(Information supplied begins)

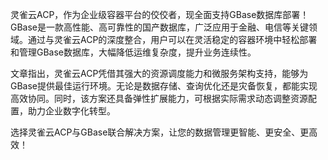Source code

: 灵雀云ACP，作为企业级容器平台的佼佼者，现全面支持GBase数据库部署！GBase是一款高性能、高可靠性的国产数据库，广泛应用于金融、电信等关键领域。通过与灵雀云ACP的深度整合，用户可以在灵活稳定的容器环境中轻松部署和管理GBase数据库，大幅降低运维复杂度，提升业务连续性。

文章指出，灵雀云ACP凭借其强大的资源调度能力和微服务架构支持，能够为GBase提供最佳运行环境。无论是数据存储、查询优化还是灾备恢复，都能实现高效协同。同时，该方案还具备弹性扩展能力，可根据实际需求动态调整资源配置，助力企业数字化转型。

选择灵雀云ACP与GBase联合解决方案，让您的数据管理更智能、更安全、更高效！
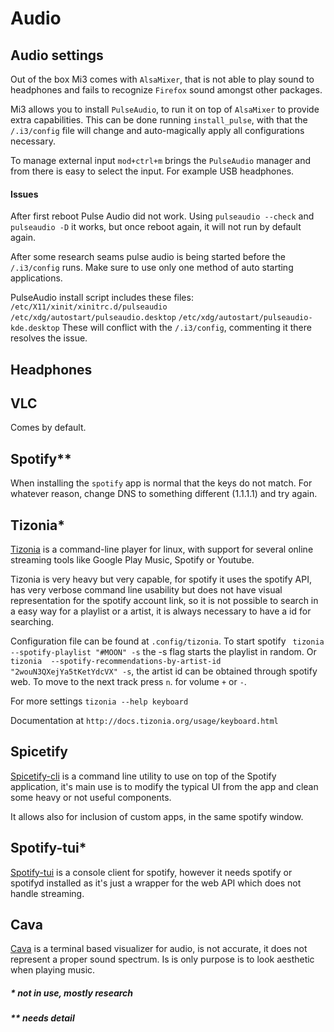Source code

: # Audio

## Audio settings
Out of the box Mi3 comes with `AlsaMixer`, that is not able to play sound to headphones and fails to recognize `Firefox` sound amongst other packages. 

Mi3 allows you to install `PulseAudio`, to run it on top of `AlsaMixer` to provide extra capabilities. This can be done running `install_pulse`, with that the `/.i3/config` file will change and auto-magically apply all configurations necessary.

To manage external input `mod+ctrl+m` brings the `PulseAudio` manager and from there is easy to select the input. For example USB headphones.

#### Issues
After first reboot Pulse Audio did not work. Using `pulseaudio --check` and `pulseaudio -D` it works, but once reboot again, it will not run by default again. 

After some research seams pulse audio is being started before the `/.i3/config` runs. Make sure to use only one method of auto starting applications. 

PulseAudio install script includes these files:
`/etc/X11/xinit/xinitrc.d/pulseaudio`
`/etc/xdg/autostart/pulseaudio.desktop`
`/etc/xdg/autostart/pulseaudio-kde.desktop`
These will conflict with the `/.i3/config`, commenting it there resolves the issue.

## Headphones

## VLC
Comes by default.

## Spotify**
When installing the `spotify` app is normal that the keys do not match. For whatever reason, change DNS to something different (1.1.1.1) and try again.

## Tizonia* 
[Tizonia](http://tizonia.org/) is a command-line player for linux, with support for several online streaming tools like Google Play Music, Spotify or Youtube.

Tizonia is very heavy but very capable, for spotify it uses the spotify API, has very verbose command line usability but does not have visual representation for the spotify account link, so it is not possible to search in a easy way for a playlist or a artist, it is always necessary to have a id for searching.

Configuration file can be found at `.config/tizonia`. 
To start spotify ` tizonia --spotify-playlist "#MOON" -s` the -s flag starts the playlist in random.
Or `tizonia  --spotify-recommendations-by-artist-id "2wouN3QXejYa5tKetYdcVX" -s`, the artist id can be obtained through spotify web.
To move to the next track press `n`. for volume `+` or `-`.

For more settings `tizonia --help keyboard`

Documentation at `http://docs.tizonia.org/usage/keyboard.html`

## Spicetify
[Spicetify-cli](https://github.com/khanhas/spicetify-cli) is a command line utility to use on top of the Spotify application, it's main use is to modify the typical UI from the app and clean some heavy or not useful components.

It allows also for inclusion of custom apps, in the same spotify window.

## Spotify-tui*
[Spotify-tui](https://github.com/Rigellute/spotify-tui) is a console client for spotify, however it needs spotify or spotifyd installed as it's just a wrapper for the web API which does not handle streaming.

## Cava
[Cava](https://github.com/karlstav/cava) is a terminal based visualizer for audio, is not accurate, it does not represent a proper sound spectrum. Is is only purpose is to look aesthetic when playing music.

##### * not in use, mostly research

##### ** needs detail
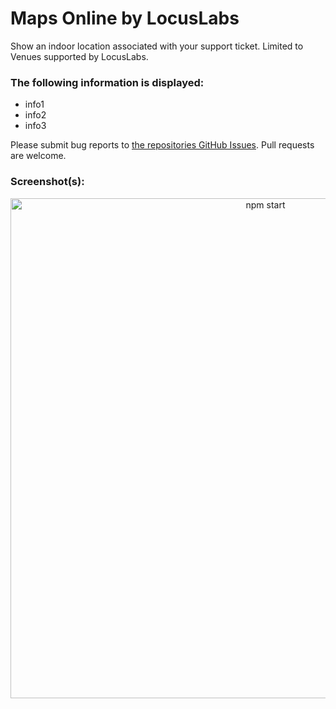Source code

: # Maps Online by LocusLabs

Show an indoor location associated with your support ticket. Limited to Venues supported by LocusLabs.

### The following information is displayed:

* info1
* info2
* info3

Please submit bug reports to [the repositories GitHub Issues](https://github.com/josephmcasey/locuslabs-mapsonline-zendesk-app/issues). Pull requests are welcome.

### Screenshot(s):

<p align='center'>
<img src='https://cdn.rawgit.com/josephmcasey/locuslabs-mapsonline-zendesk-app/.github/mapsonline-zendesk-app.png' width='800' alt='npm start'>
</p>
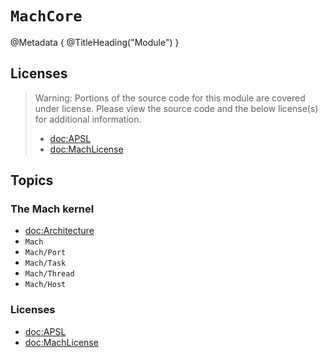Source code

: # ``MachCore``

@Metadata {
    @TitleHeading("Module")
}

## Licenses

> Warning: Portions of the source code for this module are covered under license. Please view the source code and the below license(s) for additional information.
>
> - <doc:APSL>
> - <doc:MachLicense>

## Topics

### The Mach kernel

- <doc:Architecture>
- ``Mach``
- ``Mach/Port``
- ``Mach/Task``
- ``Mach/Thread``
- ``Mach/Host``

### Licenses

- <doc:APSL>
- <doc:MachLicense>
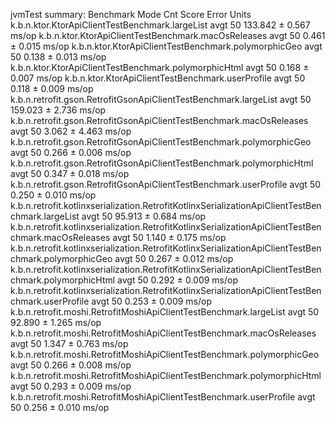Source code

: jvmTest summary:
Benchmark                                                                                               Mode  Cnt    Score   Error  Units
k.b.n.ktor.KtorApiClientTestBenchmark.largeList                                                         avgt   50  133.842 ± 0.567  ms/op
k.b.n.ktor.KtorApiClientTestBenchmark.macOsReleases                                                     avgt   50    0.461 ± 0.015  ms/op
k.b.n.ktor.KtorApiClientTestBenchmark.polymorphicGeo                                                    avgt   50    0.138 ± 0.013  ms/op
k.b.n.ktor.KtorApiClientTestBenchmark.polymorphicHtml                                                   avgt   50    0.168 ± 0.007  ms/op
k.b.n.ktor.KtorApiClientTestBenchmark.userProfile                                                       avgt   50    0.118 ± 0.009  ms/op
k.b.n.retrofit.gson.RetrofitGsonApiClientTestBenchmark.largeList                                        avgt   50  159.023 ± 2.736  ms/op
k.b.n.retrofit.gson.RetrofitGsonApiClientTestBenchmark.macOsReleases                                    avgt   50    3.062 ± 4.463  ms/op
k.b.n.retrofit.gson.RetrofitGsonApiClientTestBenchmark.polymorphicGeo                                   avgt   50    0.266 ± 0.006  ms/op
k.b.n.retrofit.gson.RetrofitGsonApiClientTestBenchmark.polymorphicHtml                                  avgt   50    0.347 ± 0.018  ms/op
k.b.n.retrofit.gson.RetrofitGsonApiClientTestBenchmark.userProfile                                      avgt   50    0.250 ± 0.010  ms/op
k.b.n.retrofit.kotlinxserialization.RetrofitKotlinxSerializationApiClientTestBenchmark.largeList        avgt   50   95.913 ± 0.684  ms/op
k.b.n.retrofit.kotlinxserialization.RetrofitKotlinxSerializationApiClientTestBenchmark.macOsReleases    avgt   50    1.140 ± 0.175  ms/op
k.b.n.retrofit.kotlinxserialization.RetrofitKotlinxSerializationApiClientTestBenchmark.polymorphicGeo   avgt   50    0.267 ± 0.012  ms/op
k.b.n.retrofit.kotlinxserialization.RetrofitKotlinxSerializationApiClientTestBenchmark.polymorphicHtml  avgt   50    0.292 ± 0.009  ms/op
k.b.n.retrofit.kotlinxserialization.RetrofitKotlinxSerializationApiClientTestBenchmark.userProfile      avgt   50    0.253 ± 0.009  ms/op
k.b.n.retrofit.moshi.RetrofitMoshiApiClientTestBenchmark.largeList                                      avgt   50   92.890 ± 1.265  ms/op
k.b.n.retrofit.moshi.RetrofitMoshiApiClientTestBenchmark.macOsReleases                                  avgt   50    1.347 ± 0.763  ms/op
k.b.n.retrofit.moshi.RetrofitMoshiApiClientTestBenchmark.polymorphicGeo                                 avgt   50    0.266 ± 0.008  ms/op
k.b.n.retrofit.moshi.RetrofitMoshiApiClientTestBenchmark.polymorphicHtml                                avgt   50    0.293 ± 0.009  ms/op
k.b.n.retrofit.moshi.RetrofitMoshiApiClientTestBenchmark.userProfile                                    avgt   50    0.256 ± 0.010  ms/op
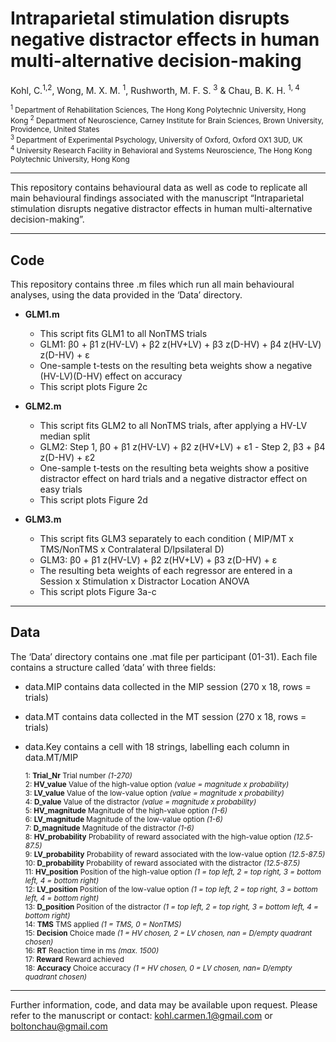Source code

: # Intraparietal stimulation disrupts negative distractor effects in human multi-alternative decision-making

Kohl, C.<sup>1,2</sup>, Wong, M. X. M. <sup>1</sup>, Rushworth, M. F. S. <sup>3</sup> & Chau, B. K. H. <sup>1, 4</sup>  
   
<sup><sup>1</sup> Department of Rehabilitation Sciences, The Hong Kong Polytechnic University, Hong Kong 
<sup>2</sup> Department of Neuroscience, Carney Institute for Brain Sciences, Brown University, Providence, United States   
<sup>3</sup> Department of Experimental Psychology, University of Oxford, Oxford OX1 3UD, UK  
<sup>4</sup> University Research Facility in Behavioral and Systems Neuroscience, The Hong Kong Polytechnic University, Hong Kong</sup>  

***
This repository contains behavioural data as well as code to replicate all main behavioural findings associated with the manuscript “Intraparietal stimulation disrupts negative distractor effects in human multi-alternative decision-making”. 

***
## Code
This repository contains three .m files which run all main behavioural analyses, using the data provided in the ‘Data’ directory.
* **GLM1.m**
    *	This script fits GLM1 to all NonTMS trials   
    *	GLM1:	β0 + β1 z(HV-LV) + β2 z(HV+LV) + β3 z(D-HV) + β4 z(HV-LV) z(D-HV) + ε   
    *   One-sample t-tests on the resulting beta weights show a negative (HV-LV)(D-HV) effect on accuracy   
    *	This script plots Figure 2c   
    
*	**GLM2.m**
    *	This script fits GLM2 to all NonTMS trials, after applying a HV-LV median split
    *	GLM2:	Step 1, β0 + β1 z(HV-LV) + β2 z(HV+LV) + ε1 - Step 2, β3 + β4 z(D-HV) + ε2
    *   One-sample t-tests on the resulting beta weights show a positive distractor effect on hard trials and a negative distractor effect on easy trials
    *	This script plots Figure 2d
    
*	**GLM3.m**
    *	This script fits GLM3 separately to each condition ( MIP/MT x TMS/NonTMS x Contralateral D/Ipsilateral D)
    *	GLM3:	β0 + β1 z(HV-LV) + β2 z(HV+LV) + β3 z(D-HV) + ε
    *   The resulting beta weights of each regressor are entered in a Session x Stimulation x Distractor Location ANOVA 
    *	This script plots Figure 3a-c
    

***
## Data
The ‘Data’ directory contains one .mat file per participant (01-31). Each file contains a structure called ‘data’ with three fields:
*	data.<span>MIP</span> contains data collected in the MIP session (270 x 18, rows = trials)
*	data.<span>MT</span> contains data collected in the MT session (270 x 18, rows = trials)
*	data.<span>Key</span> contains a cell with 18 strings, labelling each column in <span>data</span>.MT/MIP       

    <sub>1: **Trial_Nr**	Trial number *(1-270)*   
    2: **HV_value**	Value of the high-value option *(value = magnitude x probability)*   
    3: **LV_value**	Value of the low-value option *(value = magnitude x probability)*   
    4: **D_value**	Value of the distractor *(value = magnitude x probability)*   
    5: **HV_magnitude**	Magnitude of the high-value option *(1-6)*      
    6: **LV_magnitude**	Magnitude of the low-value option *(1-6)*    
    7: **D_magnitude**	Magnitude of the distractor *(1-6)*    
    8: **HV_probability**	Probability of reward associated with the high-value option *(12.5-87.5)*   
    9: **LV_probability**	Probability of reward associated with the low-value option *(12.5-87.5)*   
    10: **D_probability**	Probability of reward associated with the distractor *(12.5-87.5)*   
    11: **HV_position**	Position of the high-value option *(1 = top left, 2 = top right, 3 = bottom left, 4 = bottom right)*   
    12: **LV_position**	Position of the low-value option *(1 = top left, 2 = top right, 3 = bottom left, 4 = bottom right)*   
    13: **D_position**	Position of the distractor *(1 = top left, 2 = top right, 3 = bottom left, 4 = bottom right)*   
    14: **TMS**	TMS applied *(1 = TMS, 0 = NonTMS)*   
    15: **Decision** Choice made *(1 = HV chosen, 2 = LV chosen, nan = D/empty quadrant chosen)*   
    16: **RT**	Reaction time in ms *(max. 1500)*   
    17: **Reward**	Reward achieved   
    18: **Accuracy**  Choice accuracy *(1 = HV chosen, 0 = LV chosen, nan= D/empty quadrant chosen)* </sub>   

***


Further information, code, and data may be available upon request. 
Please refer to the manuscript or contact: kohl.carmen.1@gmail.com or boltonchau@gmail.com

(Information supplied ends)

Using the records above, set down exactly the lines from the one with "0.461 ± 0.015" through the one with "159.023 ± 2.736", inclusive, and nothing more.

k.b.n.ktor.KtorApiClientTestBenchmark.macOsReleases                                                     avgt   50    0.461 ± 0.015  ms/op
k.b.n.ktor.KtorApiClientTestBenchmark.polymorphicGeo                                                    avgt   50    0.138 ± 0.013  ms/op
k.b.n.ktor.KtorApiClientTestBenchmark.polymorphicHtml                                                   avgt   50    0.168 ± 0.007  ms/op
k.b.n.ktor.KtorApiClientTestBenchmark.userProfile                                                       avgt   50    0.118 ± 0.009  ms/op
k.b.n.retrofit.gson.RetrofitGsonApiClientTestBenchmark.largeList                                        avgt   50  159.023 ± 2.736  ms/op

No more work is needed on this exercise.